Re: [ARSCLIST] New 1-bit recorders, was Re: SACD et al. sales figures



I'd like to know what is in the various archives of people on this list that can't be audibly-perfect transferred at either 96/24 or 192/24 PCM? I'd argue if you can find any measurable audio difference, there is something wrong in your digital conversion or PCM system, not in the format. There may be a slight argument that "something even better" is needed for commercial music recordings -- and only a very few of them are truly high fidelity. But for what I would guess is the vast, vast majority of what those of us on this list deal with, regular standard well-developed PCM should be the cat's whiskers.

-- Tom Fine


----- Original Message ----- From: "John Ross" <johnross@xxxxxxxxxxx>
To: <ARSCLIST@xxxxxxxxxxxxxxxx>
Sent: Sunday, July 08, 2007 7:49 PM
Subject: Re: [ARSCLIST] New 1-bit recorders, was Re: SACD et al. sales figures



At 7/8/2007 03:31 PM, Doug Pomeroy wrote:
Well, SACD may yet have a life as a high-resolution capture format.
Korg (yes, Virginia, Korg!) has just announced their new, very portable
1-bit recorders: the MR-1 which records at 2.8 MHz ("260 minutes
in stereo"), and the M-1000 which records at 5.6 MHz ("520 minutes").
Prices are roughly $700 and $1200, respectively.  This is quite remarkable.
Archival transfers anyone?

Let's hope not. The Korg or any other system that uses a proprietary file format is a poor choice for long-term archival transfers and storage. All of the standards and best practices documents recommend linear PCM over the various 1 bit alternatives for long-term preservation. More importantly, any archival format must be based on commonly-accepted standard that do not depend upon a single supplier's technology.
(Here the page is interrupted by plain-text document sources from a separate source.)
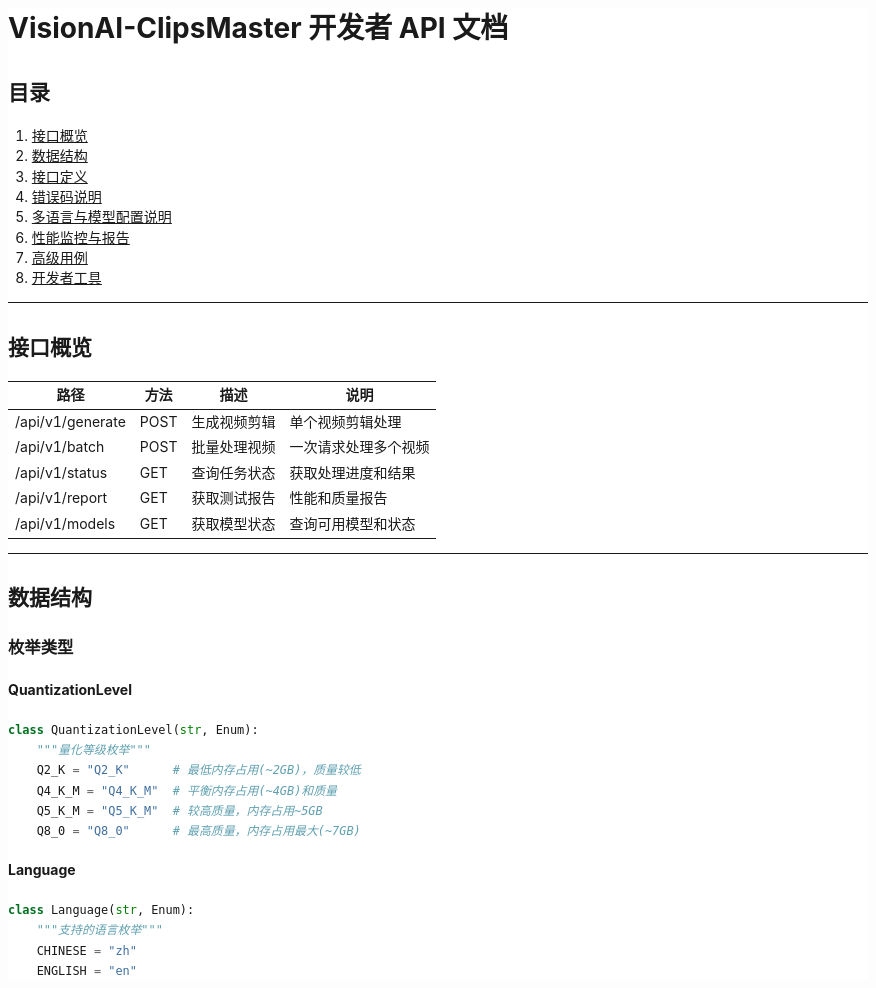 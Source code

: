 # VisionAI-ClipsMaster 开发者 API 文档

## 目录
1. [接口概览](#接口概览)
2. [数据结构](#数据结构)
3. [接口定义](#接口定义)
4. [错误码说明](#错误码说明)
5. [多语言与模型配置说明](#多语言与模型配置说明)
6. [性能监控与报告](#性能监控与报告)
7. [高级用例](#高级用例)
8. [开发者工具](#开发者工具)

---

## 接口概览

| 路径                   | 方法   | 描述                 | 说明                       |
|------------------------|--------|----------------------|----------------------------|
| /api/v1/generate       | POST   | 生成视频剪辑         | 单个视频剪辑处理           |
| /api/v1/batch          | POST   | 批量处理视频         | 一次请求处理多个视频       |
| /api/v1/status         | GET    | 查询任务状态         | 获取处理进度和结果         |
| /api/v1/report         | GET    | 获取测试报告         | 性能和质量报告             |
| /api/v1/models         | GET    | 获取模型状态         | 查询可用模型和状态         |

---

## 数据结构

### 枚举类型

#### QuantizationLevel

```python
class QuantizationLevel(str, Enum):
    """量化等级枚举"""
    Q2_K = "Q2_K"      # 最低内存占用(~2GB)，质量较低
    Q4_K_M = "Q4_K_M"  # 平衡内存占用(~4GB)和质量
    Q5_K_M = "Q5_K_M"  # 较高质量，内存占用~5GB
    Q8_0 = "Q8_0"      # 最高质量，内存占用最大(~7GB)
```

#### Language

```python
class Language(str, Enum):
    """支持的语言枚举"""
    CHINESE = "zh"
    ENGLISH = "en"
```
Quoting IASA TC-04: "non-standard formats, resolutions and versions may not include
preservation pathways that will enable long term access and future format migration." At this point, the Korg uses a non-standard format as its only native storage option.


The Library of Congress has published an analysis on the sustainability of digital formats at http://www.digitalpreservation.gov/formats/ Here are a few critical questions from this document:
Are the inner workings of the format disclosed publicly?
Has the format been widely adopted?
Is it transparent and open to analysis with basic tools?
Are there a range of tools available?
Can it facilitate self-documenting objects?
Does it depend on particular hardware or software or a limited number of manufacturers?
Is it protected by a patent?


At this point in time the Korg format fails in all of these areas.

None of this is to argue that the Korg system does not produce very high-quality recordings. It definitely does that. But for archival transfers, the best quality possible is still the wrong choice if it depends on a single vendor and a proprietary format.

John Ross


[Subject index] [Index for current month] [Table of Contents]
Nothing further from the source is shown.